The report notes that four universities – York, Carleton, Windsor and Ryerson – fall between the more research intensive and mainly undergraduate clusters.
Although used in other jurisdictions, there are two other common dimensions of differentiation that are absent in the Ontario system. No Ontario university presents itself as primarily undergraduate liberal arts nor as an online or “open” university. Virtually all of Ontario’s universities characterize themselves, and aspire to be, research intensive. And although there has been discussion about online institutions for some years, none promote internet-based instruction to the degree and breadth of acknowledged online institutions. “While Ontario universities differ in size, research profile and participation in graduate studies,” according to the report, “all of them, regardless of the details of their current state and makeup, appear to aspire to the same goal: specifically, to grow discovery research programs and expand graduate studies.”
With the implementation of a differentiation framework, universities use their own resources more purposefully and students have clear choices about which institutions best serve their personal and professional goals. “This is how the quality of the overall system is uplifted and it is what the best differentiation frameworks enable. The role of data is to provide the hard facts about the current activities of Ontario’s universities to inform the development of a sensible differentiation framework,” says HEQCO.

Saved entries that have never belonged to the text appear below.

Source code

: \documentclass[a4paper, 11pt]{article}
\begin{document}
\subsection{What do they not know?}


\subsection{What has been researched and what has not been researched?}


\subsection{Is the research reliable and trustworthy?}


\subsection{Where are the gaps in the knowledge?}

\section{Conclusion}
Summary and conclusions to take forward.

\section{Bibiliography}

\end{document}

The authors note that the proposed differentiation scheme poses questions for government. Among them, should the four universities that do not readily align with the “more research intensive” and “mainly undergraduate” clusters be placed in a separate category? Should PhD seats be preferentially allocated to the more research intensive universities and to what degree? Should government attempt to minimize PhD programs in mainly undergraduate universities? How should the funding of master’s programs, especially professional and course-based master’s programs, be allocated across the clusters?

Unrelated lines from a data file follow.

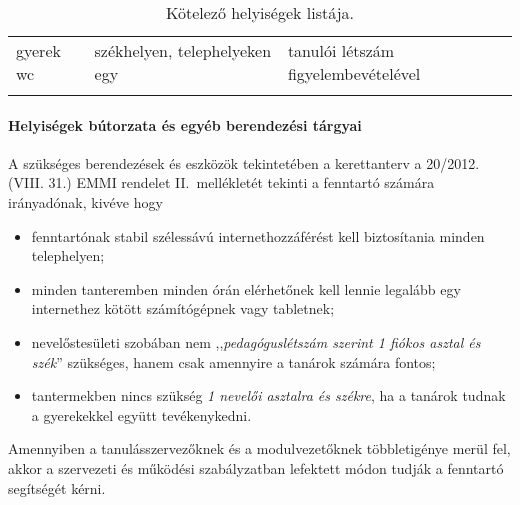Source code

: \begin{longtable}{@{}p{4cm}|p{4cm}|p{6cm}@{}}
    \\ \hline
    gyerek wc                     & székhelyen, telephelyeken egy       &
    tanulói
    létszám figyelembevételével
    \\

    \caption{Kötelező helyiségek listája.}
    \label{tbl:helyisegek}

\end{longtable}

\paragraph{Helyiségek bútorzata és egyéb berendezési tárgyai}

A szükséges
berendezések és eszközök tekintetében a kerettanterv a	20/2012. (VIII. 31.)
EMMI rendelet
II.~mellékletét tekinti a fenntartó számára irányadónak, kivéve hogy
\begin{itemize}
    \item fenntartónak stabil szélessávú internethozzáférést kell
          biztosítania minden telephelyen;
    \item minden tanteremben minden órán elérhetőnek kell lennie legalább egy
          internethez kötött számítógépnek vagy tabletnek;
    \item nevelőstesületi szobában nem ,,\emph{pedagóguslétszám szerint 1
              fiókos
              asztal és szék}'' szükséges, hanem csak amennyire a tanárok
          számára fontos;
    \item tantermekben nincs szükség \emph{1 nevelői asztalra és székre}, ha a
          tanárok tudnak a gyerekekkel együtt tevékenykedni.
\end{itemize}

Amennyiben a tanulásszervezőknek és a modulvezetőknek többletigénye merül fel,
akkor a szervezeti és működési szabályzatban lefektett módon tudják a fenntartó segítségét kérni.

While a differentiation framework defines differences among institutions, it does not signal differing merit, value or worth, say the authors. And rather than concentrating on what a university should not do, a useful framework enables institutions to do even more of what they do best.
Authors of The Diversity of Ontario’s Universities: A Data Set to Inform the Differentiation Discussion are Harvey P. Weingarten, Martin Hicks, Linda Jonker and Shuping Liu, Higher Education Quality Council of Ontario.